▶ _Instructions for the task_
Two lines in the data below mark the range: the one with "#### 独产游戏开发" and the one with "Place It!!的发行为". Return both, along with every line between them, exactly.

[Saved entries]
============================================================

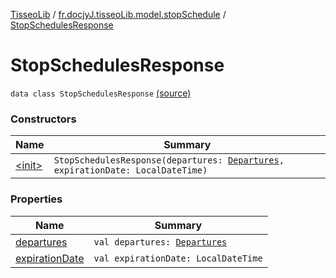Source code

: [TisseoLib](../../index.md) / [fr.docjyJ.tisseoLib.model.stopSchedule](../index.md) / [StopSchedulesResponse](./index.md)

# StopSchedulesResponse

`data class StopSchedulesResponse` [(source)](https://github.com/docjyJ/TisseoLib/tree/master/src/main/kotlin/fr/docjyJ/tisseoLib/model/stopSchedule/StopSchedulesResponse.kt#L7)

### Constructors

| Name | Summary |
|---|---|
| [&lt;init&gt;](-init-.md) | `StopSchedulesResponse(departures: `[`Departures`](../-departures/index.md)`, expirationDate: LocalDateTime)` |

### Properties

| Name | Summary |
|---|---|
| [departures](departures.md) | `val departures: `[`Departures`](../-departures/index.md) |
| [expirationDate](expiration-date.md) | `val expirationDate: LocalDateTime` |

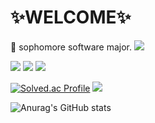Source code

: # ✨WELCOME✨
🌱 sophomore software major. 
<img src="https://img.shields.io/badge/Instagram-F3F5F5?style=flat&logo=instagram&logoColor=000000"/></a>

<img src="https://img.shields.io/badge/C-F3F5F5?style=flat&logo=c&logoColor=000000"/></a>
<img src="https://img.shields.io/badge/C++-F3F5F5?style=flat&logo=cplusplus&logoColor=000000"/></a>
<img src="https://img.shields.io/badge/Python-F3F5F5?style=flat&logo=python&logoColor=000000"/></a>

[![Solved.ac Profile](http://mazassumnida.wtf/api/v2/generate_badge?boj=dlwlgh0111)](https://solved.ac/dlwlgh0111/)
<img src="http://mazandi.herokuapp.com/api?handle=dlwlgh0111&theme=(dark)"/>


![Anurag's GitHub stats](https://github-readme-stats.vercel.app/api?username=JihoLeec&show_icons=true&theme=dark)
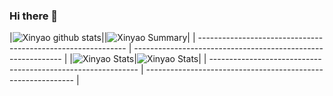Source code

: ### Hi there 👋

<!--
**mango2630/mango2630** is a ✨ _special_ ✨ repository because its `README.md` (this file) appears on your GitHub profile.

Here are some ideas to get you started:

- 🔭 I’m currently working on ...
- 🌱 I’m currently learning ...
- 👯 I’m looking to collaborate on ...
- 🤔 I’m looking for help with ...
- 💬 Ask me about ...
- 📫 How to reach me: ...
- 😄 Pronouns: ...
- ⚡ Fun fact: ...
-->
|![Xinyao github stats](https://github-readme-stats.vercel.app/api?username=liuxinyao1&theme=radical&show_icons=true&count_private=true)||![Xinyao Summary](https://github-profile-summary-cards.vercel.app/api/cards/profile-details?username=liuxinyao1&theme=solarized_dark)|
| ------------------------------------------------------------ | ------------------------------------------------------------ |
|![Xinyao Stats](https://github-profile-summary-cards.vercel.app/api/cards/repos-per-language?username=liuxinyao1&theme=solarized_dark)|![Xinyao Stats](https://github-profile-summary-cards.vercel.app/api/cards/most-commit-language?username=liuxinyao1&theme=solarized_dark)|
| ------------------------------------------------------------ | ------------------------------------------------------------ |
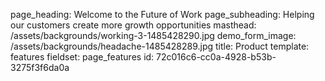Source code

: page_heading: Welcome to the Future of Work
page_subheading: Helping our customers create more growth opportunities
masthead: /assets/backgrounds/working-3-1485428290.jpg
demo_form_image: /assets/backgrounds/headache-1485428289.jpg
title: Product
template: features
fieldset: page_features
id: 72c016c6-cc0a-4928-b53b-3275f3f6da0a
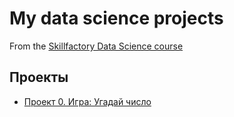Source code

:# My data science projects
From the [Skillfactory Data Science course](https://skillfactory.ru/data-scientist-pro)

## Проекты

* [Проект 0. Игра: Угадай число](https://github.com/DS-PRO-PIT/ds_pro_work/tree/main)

============================================================

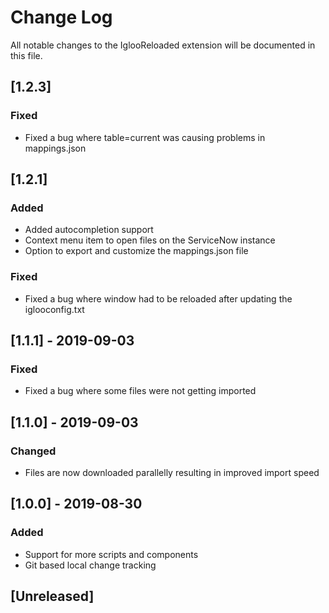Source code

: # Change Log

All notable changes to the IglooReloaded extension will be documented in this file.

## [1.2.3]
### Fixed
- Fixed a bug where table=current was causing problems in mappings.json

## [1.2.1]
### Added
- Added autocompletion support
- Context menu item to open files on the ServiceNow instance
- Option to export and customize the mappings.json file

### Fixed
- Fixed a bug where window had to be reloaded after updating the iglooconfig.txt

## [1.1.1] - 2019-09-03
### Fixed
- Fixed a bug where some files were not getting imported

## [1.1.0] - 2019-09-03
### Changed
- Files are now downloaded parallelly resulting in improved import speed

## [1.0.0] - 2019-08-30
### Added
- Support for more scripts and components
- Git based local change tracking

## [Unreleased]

============================================================

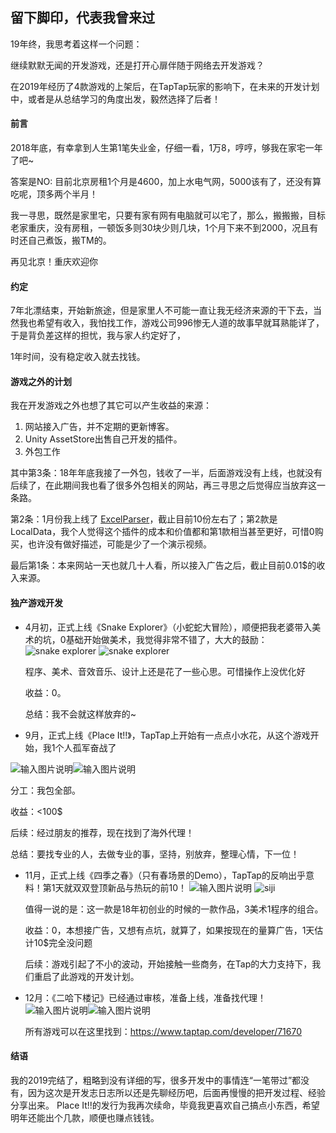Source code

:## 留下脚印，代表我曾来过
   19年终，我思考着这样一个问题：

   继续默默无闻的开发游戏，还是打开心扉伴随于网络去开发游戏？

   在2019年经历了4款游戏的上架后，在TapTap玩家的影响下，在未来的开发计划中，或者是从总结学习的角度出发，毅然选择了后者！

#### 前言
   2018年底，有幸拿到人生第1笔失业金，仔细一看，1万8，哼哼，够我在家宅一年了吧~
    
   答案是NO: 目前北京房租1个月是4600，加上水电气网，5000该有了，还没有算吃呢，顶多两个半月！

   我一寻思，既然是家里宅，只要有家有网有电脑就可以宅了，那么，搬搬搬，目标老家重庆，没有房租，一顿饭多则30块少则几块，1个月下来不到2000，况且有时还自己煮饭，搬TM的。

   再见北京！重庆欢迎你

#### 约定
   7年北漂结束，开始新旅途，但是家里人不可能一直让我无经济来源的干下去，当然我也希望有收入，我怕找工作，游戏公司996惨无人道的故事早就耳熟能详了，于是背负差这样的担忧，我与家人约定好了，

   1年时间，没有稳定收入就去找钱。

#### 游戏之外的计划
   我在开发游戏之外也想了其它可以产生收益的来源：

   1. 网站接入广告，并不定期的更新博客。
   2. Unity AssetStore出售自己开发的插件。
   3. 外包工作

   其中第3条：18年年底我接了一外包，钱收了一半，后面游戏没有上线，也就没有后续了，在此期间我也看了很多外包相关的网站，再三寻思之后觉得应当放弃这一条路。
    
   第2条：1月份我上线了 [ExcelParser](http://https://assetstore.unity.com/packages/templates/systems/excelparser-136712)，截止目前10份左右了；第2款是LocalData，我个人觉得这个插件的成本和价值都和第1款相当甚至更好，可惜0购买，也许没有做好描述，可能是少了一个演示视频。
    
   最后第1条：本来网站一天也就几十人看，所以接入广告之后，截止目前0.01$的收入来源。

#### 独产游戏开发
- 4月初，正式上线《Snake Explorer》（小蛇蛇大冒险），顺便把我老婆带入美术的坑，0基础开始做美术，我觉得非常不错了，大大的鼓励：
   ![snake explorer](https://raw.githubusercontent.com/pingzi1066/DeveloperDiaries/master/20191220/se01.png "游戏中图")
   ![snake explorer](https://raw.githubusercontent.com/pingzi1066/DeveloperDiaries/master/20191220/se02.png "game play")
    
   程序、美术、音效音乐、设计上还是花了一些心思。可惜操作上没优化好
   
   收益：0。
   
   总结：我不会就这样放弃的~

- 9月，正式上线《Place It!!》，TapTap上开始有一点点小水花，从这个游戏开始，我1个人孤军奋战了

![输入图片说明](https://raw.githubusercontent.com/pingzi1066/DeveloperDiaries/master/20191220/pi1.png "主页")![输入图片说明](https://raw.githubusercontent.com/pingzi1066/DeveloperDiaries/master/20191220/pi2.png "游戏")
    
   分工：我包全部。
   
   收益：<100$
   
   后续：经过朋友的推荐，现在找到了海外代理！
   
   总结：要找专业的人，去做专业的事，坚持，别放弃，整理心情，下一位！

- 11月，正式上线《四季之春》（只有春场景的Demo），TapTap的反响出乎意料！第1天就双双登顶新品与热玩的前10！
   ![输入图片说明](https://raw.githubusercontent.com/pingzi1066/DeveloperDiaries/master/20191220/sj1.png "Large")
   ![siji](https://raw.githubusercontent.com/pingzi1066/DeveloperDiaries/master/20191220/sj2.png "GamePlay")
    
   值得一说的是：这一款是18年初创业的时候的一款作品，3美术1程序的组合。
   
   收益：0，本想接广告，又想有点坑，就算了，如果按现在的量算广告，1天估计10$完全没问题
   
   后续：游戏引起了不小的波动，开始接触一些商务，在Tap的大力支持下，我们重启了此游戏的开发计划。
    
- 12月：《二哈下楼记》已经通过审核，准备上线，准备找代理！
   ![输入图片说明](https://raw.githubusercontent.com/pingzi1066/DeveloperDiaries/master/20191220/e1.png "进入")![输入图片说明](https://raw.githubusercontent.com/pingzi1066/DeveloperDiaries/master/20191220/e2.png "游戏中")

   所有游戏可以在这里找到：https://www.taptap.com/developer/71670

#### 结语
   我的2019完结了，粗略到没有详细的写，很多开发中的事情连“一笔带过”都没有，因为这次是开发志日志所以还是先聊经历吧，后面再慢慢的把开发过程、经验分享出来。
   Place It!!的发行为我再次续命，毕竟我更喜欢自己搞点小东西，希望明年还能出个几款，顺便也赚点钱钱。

============================================================

▶ _Exercise output_
#### 独产游戏开发
- 4月初，正式上线《Snake Explorer》（小蛇蛇大冒险），顺便把我老婆带入美术的坑，0基础开始做美术，我觉得非常不错了，大大的鼓励：
   ![snake explorer](https://raw.githubusercontent.com/pingzi1066/DeveloperDiaries/master/20191220/se01.png "游戏中图")
   ![snake explorer](https://raw.githubusercontent.com/pingzi1066/DeveloperDiaries/master/20191220/se02.png "game play")
    
   程序、美术、音效音乐、设计上还是花了一些心思。可惜操作上没优化好
   
   收益：0。
   
   总结：我不会就这样放弃的~

- 9月，正式上线《Place It!!》，TapTap上开始有一点点小水花，从这个游戏开始，我1个人孤军奋战了

![输入图片说明](https://raw.githubusercontent.com/pingzi1066/DeveloperDiaries/master/20191220/pi1.png "主页")![输入图片说明](https://raw.githubusercontent.com/pingzi1066/DeveloperDiaries/master/20191220/pi2.png "游戏")
    
   分工：我包全部。
   
   收益：<100$
   
   后续：经过朋友的推荐，现在找到了海外代理！
   
   总结：要找专业的人，去做专业的事，坚持，别放弃，整理心情，下一位！

- 11月，正式上线《四季之春》（只有春场景的Demo），TapTap的反响出乎意料！第1天就双双登顶新品与热玩的前10！
   ![输入图片说明](https://raw.githubusercontent.com/pingzi1066/DeveloperDiaries/master/20191220/sj1.png "Large")
   ![siji](https://raw.githubusercontent.com/pingzi1066/DeveloperDiaries/master/20191220/sj2.png "GamePlay")
    
   值得一说的是：这一款是18年初创业的时候的一款作品，3美术1程序的组合。
   
   收益：0，本想接广告，又想有点坑，就算了，如果按现在的量算广告，1天估计10$完全没问题
   
   后续：游戏引起了不小的波动，开始接触一些商务，在Tap的大力支持下，我们重启了此游戏的开发计划。
    
- 12月：《二哈下楼记》已经通过审核，准备上线，准备找代理！
   ![输入图片说明](https://raw.githubusercontent.com/pingzi1066/DeveloperDiaries/master/20191220/e1.png "进入")![输入图片说明](https://raw.githubusercontent.com/pingzi1066/DeveloperDiaries/master/20191220/e2.png "游戏中")

   所有游戏可以在这里找到：https://www.taptap.com/developer/71670

#### 结语
   我的2019完结了，粗略到没有详细的写，很多开发中的事情连“一笔带过”都没有，因为这次是开发志日志所以还是先聊经历吧，后面再慢慢的把开发过程、经验分享出来。
   Place It!!的发行为我再次续命，毕竟我更喜欢自己搞点小东西，希望明年还能出个几款，顺便也赚点钱钱。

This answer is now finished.